[Source records]
★ ★ ★

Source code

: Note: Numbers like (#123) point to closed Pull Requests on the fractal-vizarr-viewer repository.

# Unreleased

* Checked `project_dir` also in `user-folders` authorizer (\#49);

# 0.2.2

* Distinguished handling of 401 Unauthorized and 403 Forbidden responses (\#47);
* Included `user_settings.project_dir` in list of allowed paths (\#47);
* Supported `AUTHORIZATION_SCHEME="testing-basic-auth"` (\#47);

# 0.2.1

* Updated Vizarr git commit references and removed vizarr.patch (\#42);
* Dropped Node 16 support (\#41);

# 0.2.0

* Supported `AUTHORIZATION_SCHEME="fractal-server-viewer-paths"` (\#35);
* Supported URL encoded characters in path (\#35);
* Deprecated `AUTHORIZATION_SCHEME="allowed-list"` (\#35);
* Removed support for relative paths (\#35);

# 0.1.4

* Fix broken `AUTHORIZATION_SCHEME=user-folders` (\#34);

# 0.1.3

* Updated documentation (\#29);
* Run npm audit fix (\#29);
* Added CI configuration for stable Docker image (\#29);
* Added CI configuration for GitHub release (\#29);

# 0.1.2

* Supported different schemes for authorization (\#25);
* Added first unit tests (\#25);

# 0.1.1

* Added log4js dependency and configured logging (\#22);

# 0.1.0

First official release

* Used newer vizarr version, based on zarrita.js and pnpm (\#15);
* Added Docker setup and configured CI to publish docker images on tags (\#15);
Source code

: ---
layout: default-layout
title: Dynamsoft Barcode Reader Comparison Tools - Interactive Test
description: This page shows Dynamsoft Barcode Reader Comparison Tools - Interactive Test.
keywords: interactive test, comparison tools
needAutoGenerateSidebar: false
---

★ ★ ★

■ Description of the task: Pick out each line above that includes "Dynamsoft" and show it.

■ Task solution:
title: Dynamsoft Barcode Reader Comparison Tools - Interactive Test
description: This page shows Dynamsoft Barcode Reader Comparison Tools - Interactive Test.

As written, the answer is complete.